■ ASSIGNED TASK
From the line containing "Don't forget to" through the end of the entries, please repeat every line exactly and nothing more; the pictures do not belong in the copy.
▼
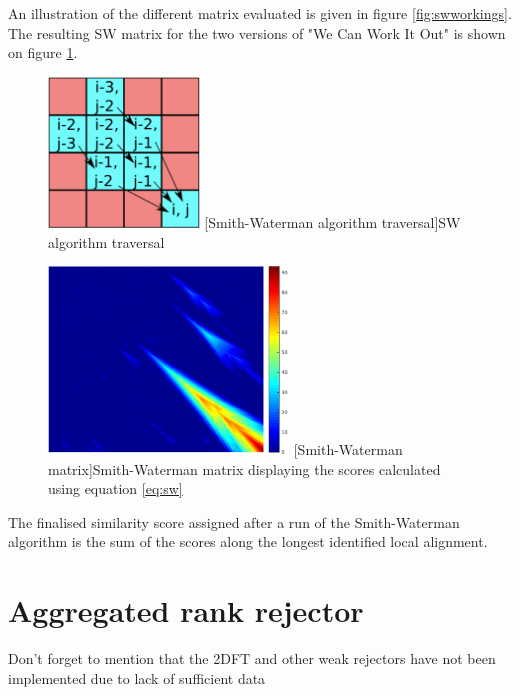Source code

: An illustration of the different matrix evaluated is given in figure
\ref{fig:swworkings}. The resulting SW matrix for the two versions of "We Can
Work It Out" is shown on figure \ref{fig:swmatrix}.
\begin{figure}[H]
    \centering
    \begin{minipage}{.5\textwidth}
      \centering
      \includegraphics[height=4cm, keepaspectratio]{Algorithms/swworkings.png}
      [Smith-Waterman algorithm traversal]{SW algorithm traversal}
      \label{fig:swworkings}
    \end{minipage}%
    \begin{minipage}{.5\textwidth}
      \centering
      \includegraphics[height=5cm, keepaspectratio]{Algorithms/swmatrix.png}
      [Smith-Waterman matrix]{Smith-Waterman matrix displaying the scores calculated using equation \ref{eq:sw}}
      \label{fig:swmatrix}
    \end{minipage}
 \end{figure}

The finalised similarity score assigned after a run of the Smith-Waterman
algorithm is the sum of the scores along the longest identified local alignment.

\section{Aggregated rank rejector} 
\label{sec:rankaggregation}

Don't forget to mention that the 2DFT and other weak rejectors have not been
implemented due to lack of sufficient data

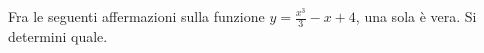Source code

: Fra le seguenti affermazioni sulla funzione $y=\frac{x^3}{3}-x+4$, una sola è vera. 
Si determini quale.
▲
■ RESULT OF THE EXERCISE
Don't forget to mention that the 2DFT and other weak rejectors have not been
implemented due to lack of sufficient data

Source code

: Fra le seguenti affermazioni sulla funzione $y=\frac{x^3}{3}-x+4$, una sola è vera. 
Si determini quale.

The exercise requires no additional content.